◆ **Extracted data**
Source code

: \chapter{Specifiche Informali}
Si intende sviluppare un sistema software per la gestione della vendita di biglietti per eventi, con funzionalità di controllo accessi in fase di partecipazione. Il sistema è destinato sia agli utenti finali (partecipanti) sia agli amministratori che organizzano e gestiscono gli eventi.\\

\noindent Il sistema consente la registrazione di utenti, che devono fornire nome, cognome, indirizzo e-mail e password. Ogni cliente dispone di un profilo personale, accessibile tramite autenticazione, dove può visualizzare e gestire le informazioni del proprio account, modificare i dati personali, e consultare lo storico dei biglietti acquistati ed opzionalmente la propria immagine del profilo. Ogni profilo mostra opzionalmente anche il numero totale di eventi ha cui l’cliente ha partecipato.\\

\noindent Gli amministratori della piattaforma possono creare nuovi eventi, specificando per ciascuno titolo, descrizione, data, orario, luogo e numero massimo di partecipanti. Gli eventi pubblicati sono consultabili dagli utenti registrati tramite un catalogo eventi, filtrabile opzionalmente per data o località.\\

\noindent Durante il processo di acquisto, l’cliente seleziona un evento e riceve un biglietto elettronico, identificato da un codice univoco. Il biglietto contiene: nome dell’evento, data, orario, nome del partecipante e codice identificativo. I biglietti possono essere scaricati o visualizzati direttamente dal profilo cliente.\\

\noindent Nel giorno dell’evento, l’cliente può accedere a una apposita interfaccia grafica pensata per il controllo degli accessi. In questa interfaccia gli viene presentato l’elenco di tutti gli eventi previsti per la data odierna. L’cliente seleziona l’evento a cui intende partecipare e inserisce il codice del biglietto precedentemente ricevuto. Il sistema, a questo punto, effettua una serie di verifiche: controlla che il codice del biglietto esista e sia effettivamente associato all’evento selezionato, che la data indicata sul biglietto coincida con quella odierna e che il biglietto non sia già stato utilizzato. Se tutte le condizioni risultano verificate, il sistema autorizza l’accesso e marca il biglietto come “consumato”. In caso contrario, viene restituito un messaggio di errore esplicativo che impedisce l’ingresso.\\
---
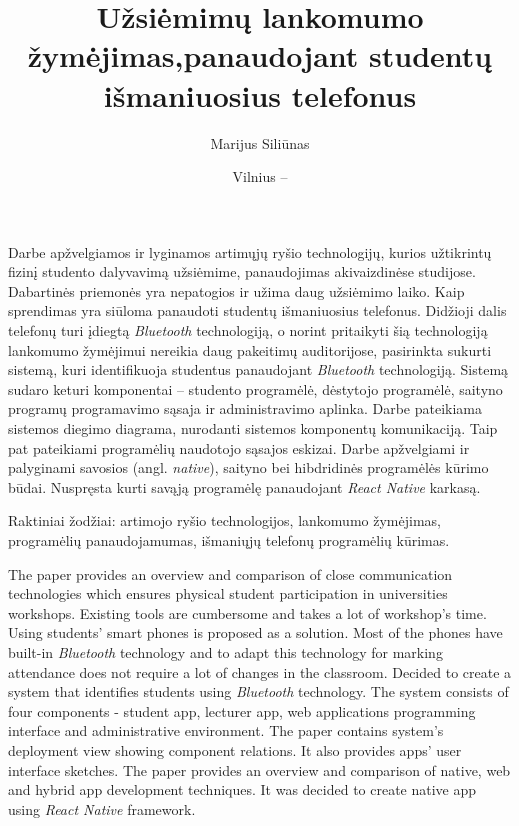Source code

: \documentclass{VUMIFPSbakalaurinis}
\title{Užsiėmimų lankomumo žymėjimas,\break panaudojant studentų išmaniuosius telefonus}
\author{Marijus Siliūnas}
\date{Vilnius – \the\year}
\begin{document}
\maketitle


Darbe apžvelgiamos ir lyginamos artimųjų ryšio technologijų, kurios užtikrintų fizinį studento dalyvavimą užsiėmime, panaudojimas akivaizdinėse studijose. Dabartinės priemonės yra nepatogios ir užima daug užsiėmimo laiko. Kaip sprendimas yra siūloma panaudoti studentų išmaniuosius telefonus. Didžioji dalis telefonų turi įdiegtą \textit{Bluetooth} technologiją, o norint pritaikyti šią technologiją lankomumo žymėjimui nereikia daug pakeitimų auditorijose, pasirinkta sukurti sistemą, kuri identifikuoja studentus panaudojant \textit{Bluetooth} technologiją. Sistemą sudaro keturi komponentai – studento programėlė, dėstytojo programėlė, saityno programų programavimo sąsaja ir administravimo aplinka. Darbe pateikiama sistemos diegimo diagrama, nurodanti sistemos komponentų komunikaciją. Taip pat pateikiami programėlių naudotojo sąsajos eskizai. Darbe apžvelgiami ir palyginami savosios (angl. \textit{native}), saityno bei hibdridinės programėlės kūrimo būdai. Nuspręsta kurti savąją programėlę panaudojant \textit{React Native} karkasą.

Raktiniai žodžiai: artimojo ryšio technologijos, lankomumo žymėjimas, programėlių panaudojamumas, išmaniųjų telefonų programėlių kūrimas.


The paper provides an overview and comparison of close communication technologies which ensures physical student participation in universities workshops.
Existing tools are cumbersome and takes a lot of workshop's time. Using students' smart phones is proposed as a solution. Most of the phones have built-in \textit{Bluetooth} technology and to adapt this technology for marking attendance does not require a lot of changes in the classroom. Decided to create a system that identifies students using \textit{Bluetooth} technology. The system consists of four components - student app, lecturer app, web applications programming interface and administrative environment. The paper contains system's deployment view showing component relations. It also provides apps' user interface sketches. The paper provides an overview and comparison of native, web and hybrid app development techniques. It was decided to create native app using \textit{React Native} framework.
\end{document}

◆ **Task instructions**
Return the span of lines in the data above that opens at the line with "data o località.\\" and closes at the line with "dal profilo cliente.\\", exactly, ends included, nothing else.

◆ **Solution for this exercise**
\noindent Gli amministratori della piattaforma possono creare nuovi eventi, specificando per ciascuno titolo, descrizione, data, orario, luogo e numero massimo di partecipanti. Gli eventi pubblicati sono consultabili dagli utenti registrati tramite un catalogo eventi, filtrabile opzionalmente per data o località.\\

\noindent Durante il processo di acquisto, l’cliente seleziona un evento e riceve un biglietto elettronico, identificato da un codice univoco. Il biglietto contiene: nome dell’evento, data, orario, nome del partecipante e codice identificativo. I biglietti possono essere scaricati o visualizzati direttamente dal profilo cliente.\\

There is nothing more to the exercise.